### Required work
The result should consist solely of the line containing "Nähert sich ein" and the lines that follow it below, each reproduced exactly, the last line included.
--- Extracted information Enclosed Below ---
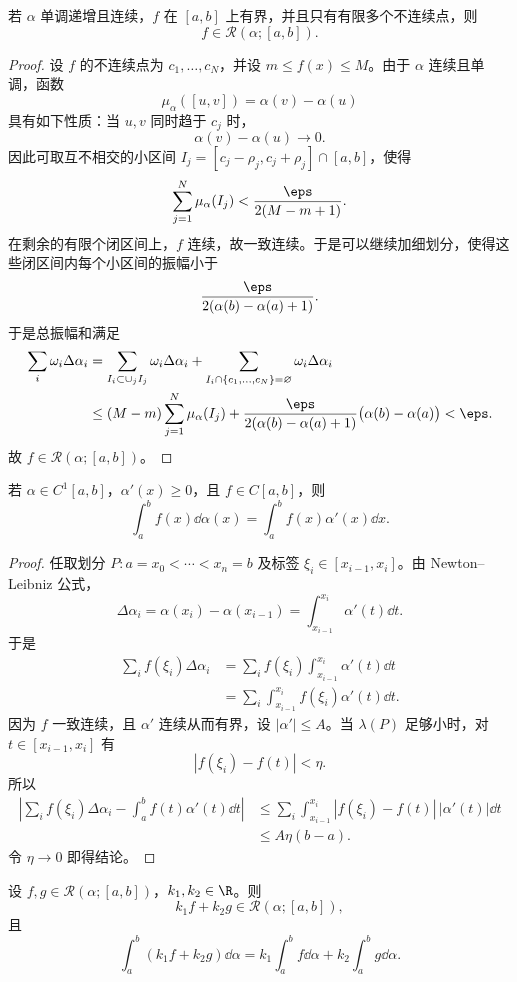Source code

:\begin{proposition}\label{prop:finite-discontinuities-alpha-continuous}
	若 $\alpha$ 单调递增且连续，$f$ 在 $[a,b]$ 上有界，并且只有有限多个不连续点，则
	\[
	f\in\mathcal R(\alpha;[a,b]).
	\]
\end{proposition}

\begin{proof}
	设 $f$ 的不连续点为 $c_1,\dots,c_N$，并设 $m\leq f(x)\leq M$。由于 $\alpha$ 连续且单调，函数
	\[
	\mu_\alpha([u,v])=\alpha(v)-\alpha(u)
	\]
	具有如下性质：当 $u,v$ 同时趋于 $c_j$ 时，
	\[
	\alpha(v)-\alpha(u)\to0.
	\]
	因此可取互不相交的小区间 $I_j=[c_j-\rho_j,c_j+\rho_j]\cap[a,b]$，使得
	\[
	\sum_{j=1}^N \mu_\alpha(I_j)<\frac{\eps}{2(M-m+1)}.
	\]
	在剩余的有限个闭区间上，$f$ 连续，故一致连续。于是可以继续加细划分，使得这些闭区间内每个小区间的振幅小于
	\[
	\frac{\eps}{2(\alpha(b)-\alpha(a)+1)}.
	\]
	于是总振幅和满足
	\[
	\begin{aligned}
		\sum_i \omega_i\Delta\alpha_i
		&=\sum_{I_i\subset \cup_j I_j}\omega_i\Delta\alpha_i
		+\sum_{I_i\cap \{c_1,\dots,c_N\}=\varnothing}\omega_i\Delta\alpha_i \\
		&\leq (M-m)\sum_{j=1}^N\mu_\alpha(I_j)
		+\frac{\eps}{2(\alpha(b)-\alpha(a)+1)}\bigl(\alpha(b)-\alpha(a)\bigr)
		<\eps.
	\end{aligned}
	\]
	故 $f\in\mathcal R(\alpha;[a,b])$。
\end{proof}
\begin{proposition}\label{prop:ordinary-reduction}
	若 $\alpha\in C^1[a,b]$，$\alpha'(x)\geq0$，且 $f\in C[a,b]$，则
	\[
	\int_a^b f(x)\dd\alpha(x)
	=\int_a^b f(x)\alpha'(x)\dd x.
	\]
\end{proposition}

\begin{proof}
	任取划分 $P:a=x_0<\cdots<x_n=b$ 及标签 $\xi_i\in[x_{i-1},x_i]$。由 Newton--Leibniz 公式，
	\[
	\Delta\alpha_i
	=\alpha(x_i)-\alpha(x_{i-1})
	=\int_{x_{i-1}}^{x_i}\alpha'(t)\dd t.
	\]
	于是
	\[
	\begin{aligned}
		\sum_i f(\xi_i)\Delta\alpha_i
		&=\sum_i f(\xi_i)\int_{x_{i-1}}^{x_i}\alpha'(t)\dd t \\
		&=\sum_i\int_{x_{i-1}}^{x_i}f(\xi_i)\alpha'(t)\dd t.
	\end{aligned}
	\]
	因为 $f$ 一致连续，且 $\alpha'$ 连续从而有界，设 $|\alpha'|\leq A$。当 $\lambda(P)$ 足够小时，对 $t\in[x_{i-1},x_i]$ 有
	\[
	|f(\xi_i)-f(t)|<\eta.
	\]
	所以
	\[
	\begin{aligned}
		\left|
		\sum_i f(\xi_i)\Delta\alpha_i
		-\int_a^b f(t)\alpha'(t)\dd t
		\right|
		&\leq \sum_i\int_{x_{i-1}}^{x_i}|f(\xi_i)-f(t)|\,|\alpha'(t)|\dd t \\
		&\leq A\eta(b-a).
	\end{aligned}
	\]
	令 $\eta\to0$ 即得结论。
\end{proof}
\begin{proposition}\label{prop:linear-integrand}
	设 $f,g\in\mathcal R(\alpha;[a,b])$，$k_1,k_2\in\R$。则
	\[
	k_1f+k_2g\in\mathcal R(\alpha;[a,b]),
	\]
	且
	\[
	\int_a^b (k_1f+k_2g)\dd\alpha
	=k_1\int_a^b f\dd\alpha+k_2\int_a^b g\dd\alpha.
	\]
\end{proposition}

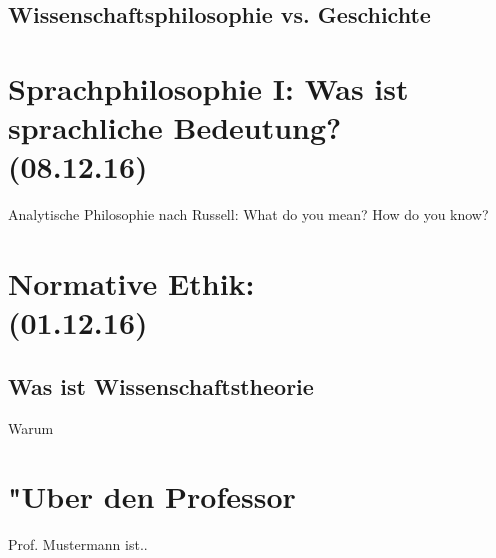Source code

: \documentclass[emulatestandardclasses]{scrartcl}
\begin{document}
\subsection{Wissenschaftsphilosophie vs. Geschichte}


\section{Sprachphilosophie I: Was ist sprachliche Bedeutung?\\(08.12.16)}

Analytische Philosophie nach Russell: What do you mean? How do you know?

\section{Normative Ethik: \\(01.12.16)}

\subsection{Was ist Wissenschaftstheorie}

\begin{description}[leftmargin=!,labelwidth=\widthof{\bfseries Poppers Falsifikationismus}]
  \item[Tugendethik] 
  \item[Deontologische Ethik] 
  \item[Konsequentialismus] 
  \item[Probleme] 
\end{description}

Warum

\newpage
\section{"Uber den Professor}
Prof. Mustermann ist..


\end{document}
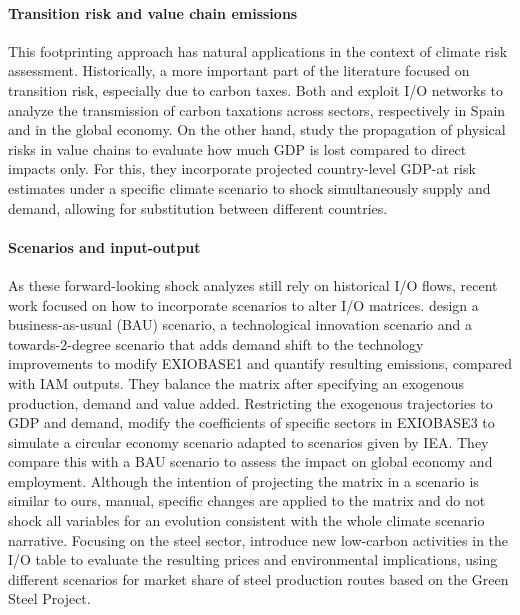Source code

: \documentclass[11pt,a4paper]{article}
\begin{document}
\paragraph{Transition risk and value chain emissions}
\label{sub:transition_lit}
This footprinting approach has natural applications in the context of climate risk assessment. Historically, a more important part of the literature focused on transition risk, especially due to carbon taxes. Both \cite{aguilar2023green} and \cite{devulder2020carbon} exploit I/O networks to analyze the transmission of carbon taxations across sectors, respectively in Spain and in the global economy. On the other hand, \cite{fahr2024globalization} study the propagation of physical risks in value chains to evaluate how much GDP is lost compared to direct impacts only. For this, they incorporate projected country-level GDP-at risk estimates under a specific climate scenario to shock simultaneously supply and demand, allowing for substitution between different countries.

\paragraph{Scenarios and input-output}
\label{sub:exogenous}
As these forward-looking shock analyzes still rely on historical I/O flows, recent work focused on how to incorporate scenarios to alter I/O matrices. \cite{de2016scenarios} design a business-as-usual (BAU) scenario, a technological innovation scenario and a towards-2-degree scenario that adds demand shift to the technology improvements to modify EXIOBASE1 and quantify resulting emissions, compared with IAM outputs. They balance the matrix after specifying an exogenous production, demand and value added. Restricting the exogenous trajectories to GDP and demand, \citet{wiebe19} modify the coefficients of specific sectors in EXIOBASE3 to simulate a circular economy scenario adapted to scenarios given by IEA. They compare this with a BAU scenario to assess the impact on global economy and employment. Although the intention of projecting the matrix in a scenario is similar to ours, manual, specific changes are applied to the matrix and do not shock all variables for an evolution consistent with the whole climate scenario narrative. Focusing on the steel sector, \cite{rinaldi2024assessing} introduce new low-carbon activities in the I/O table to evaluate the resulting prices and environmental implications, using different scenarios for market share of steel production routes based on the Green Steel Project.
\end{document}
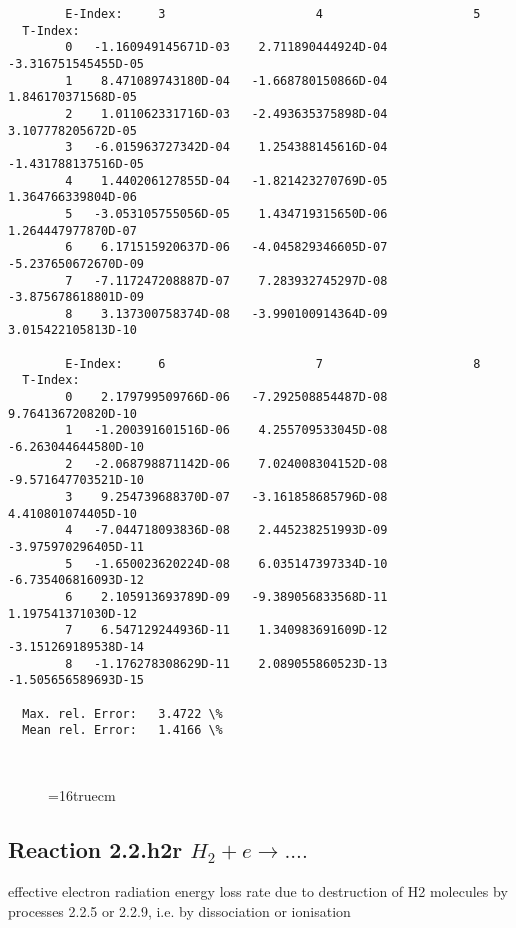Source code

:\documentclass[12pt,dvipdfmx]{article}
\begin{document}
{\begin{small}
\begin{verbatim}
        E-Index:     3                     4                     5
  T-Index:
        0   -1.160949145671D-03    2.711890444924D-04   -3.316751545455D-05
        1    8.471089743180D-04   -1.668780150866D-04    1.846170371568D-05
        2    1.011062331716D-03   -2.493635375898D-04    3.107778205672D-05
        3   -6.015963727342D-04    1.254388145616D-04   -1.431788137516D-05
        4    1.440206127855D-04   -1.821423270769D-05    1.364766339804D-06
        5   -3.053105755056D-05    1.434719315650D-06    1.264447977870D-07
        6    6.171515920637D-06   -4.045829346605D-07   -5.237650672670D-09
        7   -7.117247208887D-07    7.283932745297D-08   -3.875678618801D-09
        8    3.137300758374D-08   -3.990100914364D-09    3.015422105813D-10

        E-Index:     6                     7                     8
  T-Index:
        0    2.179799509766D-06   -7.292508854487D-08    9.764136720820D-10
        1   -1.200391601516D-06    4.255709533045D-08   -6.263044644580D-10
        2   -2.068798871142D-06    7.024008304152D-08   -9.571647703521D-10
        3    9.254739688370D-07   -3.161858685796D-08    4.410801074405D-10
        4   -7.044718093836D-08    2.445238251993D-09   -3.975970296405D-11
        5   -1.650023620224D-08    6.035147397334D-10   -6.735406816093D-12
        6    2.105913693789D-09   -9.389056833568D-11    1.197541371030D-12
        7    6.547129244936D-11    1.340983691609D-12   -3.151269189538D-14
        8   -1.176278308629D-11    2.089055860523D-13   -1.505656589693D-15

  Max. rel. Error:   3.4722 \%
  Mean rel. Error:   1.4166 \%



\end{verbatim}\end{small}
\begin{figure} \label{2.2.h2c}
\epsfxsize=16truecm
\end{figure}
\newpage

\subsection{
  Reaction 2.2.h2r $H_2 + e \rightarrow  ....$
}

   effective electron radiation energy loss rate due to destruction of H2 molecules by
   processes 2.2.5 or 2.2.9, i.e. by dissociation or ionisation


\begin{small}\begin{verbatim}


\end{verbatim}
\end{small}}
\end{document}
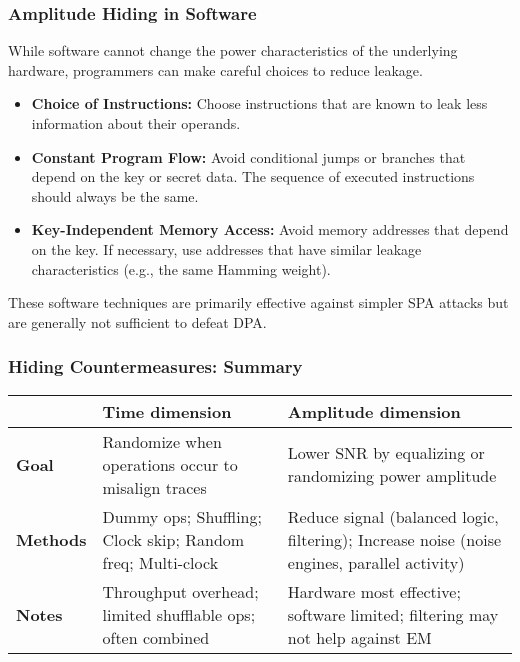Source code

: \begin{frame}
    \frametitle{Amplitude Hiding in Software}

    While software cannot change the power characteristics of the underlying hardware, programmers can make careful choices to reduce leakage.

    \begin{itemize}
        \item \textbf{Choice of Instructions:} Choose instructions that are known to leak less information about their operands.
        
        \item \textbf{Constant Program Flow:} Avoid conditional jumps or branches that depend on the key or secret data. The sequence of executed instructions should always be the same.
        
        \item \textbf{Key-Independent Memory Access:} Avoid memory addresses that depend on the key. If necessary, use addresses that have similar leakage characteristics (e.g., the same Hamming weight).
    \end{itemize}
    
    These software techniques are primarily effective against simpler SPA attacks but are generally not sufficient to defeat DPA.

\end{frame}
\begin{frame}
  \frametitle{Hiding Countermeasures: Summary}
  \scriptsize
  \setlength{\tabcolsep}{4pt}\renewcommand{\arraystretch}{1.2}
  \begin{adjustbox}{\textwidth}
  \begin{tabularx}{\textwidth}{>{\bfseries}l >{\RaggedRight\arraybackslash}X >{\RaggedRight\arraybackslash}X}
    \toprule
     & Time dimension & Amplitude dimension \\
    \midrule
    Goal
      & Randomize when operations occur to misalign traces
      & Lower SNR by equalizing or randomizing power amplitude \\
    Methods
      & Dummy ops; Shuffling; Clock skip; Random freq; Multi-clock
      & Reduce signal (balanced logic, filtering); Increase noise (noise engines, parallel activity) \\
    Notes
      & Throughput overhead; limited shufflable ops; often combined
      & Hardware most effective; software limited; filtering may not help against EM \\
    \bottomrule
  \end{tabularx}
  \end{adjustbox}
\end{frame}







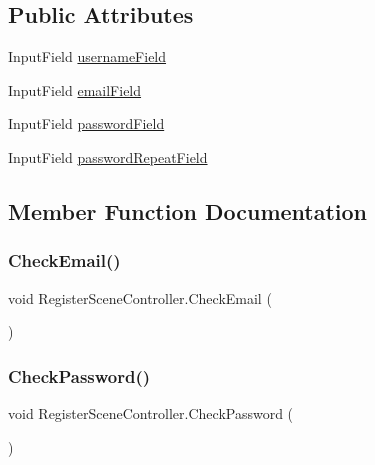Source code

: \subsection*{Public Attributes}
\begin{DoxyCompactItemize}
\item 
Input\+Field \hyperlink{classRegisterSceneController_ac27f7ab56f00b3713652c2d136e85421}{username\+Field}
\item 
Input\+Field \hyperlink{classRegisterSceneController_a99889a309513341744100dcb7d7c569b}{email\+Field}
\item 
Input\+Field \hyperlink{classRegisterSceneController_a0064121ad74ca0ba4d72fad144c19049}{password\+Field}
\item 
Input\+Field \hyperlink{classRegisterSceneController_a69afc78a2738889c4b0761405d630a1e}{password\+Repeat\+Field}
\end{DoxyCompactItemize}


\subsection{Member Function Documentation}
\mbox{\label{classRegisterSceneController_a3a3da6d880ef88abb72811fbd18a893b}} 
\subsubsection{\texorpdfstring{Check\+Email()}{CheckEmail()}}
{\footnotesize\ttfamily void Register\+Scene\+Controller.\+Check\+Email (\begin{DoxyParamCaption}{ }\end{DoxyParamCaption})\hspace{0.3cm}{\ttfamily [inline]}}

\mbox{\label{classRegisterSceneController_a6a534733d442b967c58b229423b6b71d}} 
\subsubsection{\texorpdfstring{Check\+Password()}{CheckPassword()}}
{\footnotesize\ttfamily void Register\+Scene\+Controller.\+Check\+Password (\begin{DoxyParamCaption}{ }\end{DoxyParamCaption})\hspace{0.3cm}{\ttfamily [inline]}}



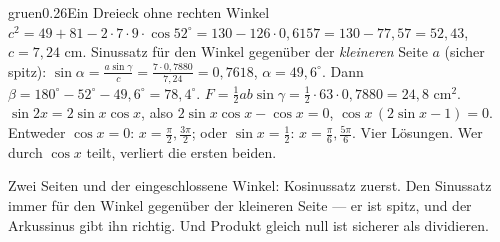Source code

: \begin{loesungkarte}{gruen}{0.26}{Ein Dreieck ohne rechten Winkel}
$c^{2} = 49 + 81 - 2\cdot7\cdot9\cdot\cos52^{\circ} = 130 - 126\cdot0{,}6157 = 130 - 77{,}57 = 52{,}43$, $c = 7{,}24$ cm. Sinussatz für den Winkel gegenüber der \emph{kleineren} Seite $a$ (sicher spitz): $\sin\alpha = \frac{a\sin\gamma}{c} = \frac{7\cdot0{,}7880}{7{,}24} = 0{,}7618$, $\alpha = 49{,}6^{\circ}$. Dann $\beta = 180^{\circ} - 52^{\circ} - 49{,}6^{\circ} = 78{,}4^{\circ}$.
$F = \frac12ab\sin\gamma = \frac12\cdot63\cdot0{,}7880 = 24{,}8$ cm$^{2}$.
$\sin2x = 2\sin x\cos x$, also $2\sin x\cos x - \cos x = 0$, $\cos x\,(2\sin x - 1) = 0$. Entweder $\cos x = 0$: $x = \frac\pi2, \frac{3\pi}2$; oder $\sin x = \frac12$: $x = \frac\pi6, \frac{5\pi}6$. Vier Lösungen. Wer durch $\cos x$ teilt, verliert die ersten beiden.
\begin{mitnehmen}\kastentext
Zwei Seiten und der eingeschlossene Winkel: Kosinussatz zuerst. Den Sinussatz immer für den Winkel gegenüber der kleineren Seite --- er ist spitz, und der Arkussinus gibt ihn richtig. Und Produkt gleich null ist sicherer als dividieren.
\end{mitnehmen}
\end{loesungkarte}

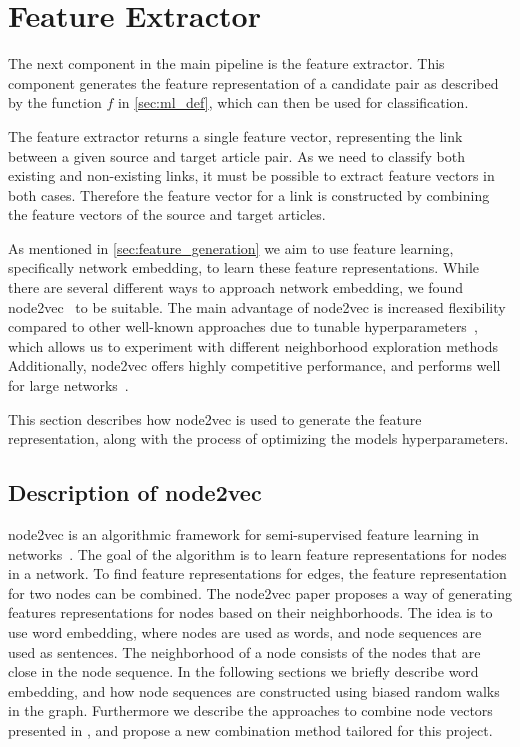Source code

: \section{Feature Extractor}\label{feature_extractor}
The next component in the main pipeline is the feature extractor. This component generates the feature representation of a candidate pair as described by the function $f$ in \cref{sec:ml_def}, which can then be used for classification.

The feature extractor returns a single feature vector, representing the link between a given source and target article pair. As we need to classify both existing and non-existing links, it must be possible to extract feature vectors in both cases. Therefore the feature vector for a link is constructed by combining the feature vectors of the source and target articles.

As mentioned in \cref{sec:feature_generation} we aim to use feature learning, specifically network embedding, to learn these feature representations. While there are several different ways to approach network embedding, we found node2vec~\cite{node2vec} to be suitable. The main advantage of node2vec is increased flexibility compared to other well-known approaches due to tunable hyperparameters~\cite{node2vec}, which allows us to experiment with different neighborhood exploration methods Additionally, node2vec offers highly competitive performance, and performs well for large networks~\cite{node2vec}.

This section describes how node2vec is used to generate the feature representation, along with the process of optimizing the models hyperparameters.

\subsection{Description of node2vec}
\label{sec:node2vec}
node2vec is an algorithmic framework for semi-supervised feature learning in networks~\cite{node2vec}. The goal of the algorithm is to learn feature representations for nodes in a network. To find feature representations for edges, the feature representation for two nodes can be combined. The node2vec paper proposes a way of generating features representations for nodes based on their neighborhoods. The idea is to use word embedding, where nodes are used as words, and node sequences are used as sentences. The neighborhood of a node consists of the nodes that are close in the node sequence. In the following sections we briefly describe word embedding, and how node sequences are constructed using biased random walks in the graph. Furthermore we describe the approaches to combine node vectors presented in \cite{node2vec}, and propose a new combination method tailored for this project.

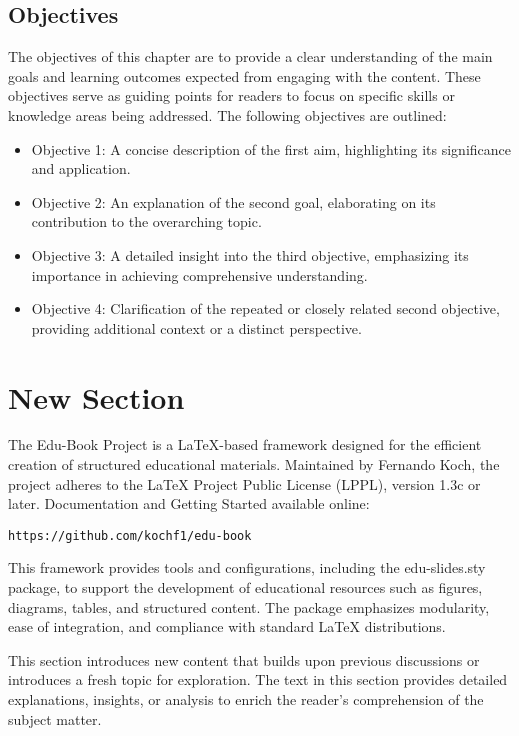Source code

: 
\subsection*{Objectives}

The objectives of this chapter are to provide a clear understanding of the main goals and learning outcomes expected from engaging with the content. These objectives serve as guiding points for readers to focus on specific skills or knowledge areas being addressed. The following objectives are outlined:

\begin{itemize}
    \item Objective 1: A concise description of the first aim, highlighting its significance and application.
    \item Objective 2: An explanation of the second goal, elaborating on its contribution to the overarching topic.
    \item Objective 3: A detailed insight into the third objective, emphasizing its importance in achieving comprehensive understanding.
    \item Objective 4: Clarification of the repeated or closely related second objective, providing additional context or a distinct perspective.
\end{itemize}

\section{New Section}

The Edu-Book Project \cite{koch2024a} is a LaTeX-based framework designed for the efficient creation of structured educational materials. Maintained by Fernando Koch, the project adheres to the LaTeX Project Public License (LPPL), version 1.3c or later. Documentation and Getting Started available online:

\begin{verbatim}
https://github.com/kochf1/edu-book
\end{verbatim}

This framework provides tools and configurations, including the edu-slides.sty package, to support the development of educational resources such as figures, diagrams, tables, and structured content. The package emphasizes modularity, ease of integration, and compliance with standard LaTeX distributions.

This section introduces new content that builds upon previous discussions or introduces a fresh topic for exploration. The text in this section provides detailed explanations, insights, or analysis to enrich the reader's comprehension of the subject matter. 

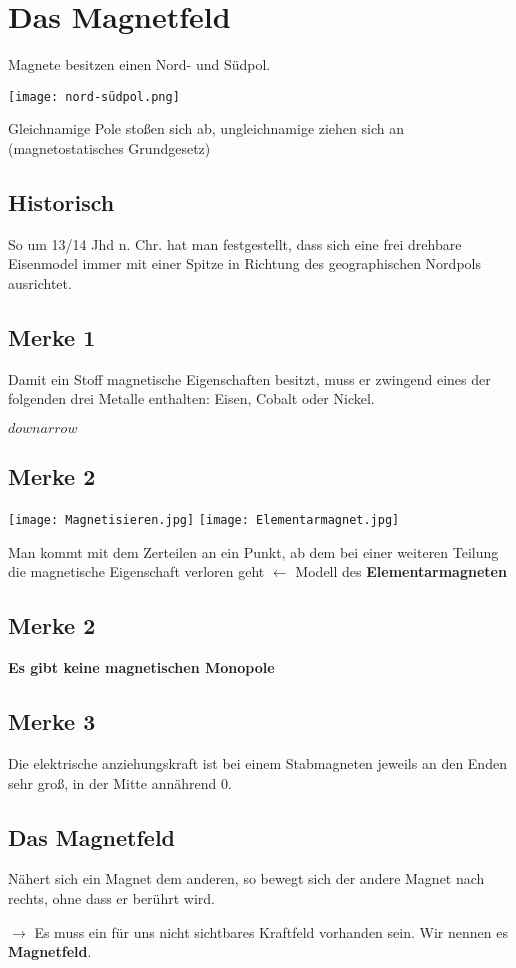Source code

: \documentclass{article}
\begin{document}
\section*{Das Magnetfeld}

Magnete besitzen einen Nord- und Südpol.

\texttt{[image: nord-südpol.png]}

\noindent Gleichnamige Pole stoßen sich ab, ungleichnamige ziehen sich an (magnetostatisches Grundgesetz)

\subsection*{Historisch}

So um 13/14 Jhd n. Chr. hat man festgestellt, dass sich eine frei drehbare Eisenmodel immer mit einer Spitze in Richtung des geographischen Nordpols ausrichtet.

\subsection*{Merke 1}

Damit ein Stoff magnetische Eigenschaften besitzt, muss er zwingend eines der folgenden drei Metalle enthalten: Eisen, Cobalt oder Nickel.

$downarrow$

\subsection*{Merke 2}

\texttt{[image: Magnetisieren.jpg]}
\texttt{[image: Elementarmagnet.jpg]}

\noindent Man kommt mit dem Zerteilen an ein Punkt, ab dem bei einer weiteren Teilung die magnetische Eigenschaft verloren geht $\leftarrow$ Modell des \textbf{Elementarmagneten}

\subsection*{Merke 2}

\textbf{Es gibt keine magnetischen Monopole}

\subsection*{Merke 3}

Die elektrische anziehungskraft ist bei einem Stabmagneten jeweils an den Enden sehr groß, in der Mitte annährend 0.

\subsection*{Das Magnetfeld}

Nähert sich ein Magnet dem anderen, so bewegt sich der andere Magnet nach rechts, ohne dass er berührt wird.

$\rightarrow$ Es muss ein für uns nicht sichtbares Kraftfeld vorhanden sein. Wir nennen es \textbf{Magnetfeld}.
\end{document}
--- End of Enclosed Extracted information ---
### Finished task
Nähert sich ein Magnet dem anderen, so bewegt sich der andere Magnet nach rechts, ohne dass er berührt wird.

$\rightarrow$ Es muss ein für uns nicht sichtbares Kraftfeld vorhanden sein. Wir nennen es \textbf{Magnetfeld}.
\end{document}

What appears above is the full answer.